There are several key words and concepts that you may find in my articles, blogposts or in the literature that I refer to. Here I explain them in short.

Cycling Network

A cycling network is a network of cycling routes that connect origins and destinations in a safe, comfortable, attractive and direct way. The network can consist of different types of cycling infrastructure such as protected bike lanes, cycling streets and streets with low speed and low volume motorized traffic.


Planning is a process to develop a strategy to achieve a certain result. The planner, or planning team, identifies desires for the future. These can be problems that must be solved, or desired goals. Then the team looks ahead and decides what actions can lead to the desired outcome. The result of this process is typically written down in a planning document.

Cycling Plan

A cycling plan is a document that describes the ambition of a city, region or country with regard to cycling. It describes how the government will facilitate and stimulate cycling in a certain period. It contains actions to improve the cycling network, to increase cycling safety and to implement cycling programs.

Cycling Programs

Cycling programs are sets of related measures and activities that support the long-term ambition for cycling in a city, region or country. Examples of such measures and activities are cycling education and promotion. The programs are often times executed by partners such as schools, NGO’s and companies.

Gender and Diversity

The domain of transport and mobility is often times seen as gender neutral. As a result, important differences between (groups of) people are not taken into account when making cycling plans.


Gender refers to the economic, social, political, and cultural attributes and opportunities associated with being women and men. It is a socially constructed expression of particular characteristics and roles, that vary among cultures and change over time.


Diversity is the acknowledgement of the existence of a range of human differences, including race, ethnicity, gender, gender identity, social class, age, and physical ability. It is about dimensions that can be used to differentiate groups and people from each other. The reason for differentiation is the appreciation and respect for differences between (groups of) people.
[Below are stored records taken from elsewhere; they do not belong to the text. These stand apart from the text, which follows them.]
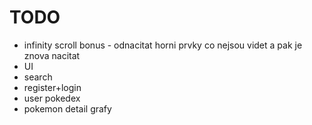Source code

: # TODO
- infinity scroll bonus -  odnacitat horni prvky co nejsou videt a pak je znova nacitat
- UI
- search
- register+login
- user pokedex
- pokemon detail grafy
  
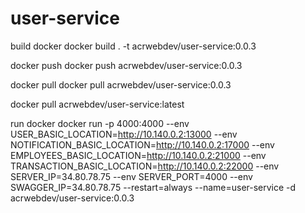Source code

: # user-service

build docker
docker build . -t acrwebdev/user-service:0.0.3

docker push
docker push acrwebdev/user-service:0.0.3

docker pull
docker pull acrwebdev/user-service:0.0.3

docker pull acrwebdev/user-service:latest

run docker
docker run -p 4000:4000 --env USER_BASIC_LOCATION=http://10.140.0.2:13000 --env NOTIFICATION_BASIC_LOCATION=http://10.140.0.2:17000 --env EMPLOYEES_BASIC_LOCATION=http://10.140.0.2:21000 --env TRANSACTION_BASIC_LOCATION=http://10.140.0.2:22000 --env SERVER_IP=34.80.78.75 --env SERVER_PORT=4000 --env SWAGGER_IP=34.80.78.75 --restart=always --name=user-service -d acrwebdev/user-service:0.0.3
Intersectionality describes how race, class, gender, and other individual characteristics ‘intersect’ with one another and overlap. It is the key analytical framework through which feminist scholars in various fields talk about interlocking systems of power and oppression. The term was first used by professor Kimberl√© Crenshaw in 1989.


Gender Aware Planning

Gender aware planning refers to the process of planning and designing the implementation of policies, programs or projects from a gender perspective. It is an active approach to planning that takes gender as a key variable and seeks to incorporate an explicit gender dimension into policy or action. 

Opportunities for All

The following terms are used in conversations about accessibility and mobility opportunities for everyone.


Equality means that each individual or group of people is given the same resources and opportunities, irrespective of their capacities and needs.


Equity means that it is recognized that each person has different circumstances. Resources and opportunities are allocated in such a way that an equal outcome is expected.


Justice is about fixing the system in a way that leads to long-term, sustainable, equitable access for generations to come.


Fairness is the quality of making judgments without favoritism or discrimination. It means that everyone in a group has an equal opportunity to benefit.